REMOVAL & INSTALLATION
See Figures 1 and 2
- Remove the hoses at the pump and tape the openings shut to prevent leakage.
- Remove the pump drive belt.
- Remove the retaining bolts, any braces and the pump.
- If a new pump is being installed, and the pulley is being transferred, a puller is necessary to remove the pulley.
- Torque hose fittings to 20 ft. lbs. (27 Nm). Fill the reservoir with approved power steering fluid and turn the pump backward (counterclockwise as viewed from in front) until bubbles no longer appear in the reservoir.
- Any time the pump is removed, air must be bled from the system upon reinstallation. Bleed the system as described in the next procedure.
- Fill the pump reservoir to the proper level. See the steering index page for fluid recommendations. Operate the engine and turn the steering wheel fully to the left and right without hitting the stops until the power steering fluid reaches normal operating temperature (165-175°F), then stop the engine.
- Raise the front of the vehicle off the ground and support it on jack stands. Failure to raise the front end off the ground could cause flat spots to be worn into the tires during the bleeding procedure.
- Turn the wheels to full left turn position and add power steering fluid to the COLD mark on the dipstick, if necessary.
- Bleed the system by turning the wheels, with the engine running, from side to side without hitting hard against the stops. Maintain the fluid level at the COLD mark on the dipstick. Fluid with air in it will have a milky appearance. Air must be eliminated from the fluid before normal steering action can be obtained. Continue turning the wheels back and forth until all of the air is bled from the system.
- Return the wheels to center position and operate the engine for an additional 2-3 minutes, then stop the engine.
- Road test the car to make sure the steering functions normally and is free of noise. Check the fluid level. All fluid to the HOT mark.
The following tests are generally applicable to most power steering systems.Turning Effort
Check the effort required to turn the steering wheel after aligning the front wheels and inflating the tires to the proper pressure.
- With the vehicle on dry pavement and the front wheels straight ahead, set the parking brake and turn the engine on.
- After a short warm-up period turn the steering wheel back and forth several times to warm the steering fluid.
- Attach a spring scale to the steering wheel rim and measure the pull required to turn the steering wheel one complete revolution in each direction. Check that the effort is approximately equal in both directions.

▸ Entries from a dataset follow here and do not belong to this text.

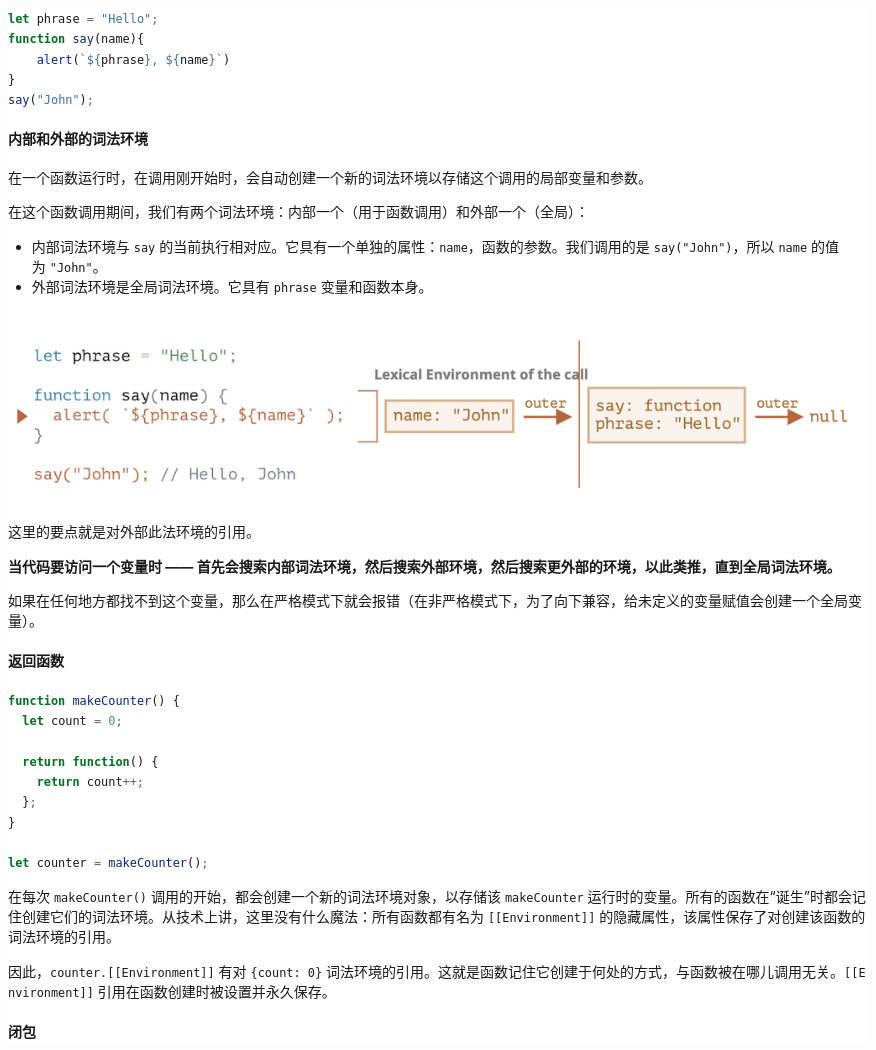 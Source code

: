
 ```js
let phrase = "Hello";
function say(name){
	alert(`${phrase}, ${name}`)
}
say("John");
```

#### 内部和外部的词法环境

在一个函数运行时，在调用刚开始时，会自动创建一个新的词法环境以存储这个调用的局部变量和参数。

在这个函数调用期间，我们有两个词法环境：内部一个（用于函数调用）和外部一个（全局）：

- 内部词法环境与 `say` 的当前执行相对应。它具有一个单独的属性：`name`，函数的参数。我们调用的是 `say("John")`，所以 `name` 的值为 `"John"`。
- 外部词法环境是全局词法环境。它具有 `phrase` 变量和函数本身。

![](./img/002.png)

这里的要点就是对外部此法环境的引用。

**当代码要访问一个变量时 —— 首先会搜索内部词法环境，然后搜索外部环境，然后搜索更外部的环境，以此类推，直到全局词法环境。**

如果在任何地方都找不到这个变量，那么在严格模式下就会报错（在非严格模式下，为了向下兼容，给未定义的变量赋值会创建一个全局变量）。


#### 返回函数

```js
function makeCounter() {
  let count = 0;

  return function() {
    return count++;
  };
}

let counter = makeCounter();
```

在每次 `makeCounter()` 调用的开始，都会创建一个新的词法环境对象，以存储该 `makeCounter` 运行时的变量。所有的函数在“诞生”时都会记住创建它们的词法环境。从技术上讲，这里没有什么魔法：所有函数都有名为 `[[Environment]]` 的隐藏属性，该属性保存了对创建该函数的词法环境的引用。

因此，`counter.[[Environment]]` 有对 `{count: 0}` 词法环境的引用。这就是函数记住它创建于何处的方式，与函数被在哪儿调用无关。`[[Environment]]` 引用在函数创建时被设置并永久保存。

#### 闭包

This test may be done with torque wrench on the steering wheel nut.Fluid Flow and Pressure Relief Valves
When the wheels are turned hard right or hard left, against the stops, the fluid flow and pressure relief valves come into action. If these valves are working, there should be a slight buzzing noise. Do not hold the wheels in the extreme position for over three or four seconds because, if the pressure relief valve is not working, the pressure could get high enough to damage the system.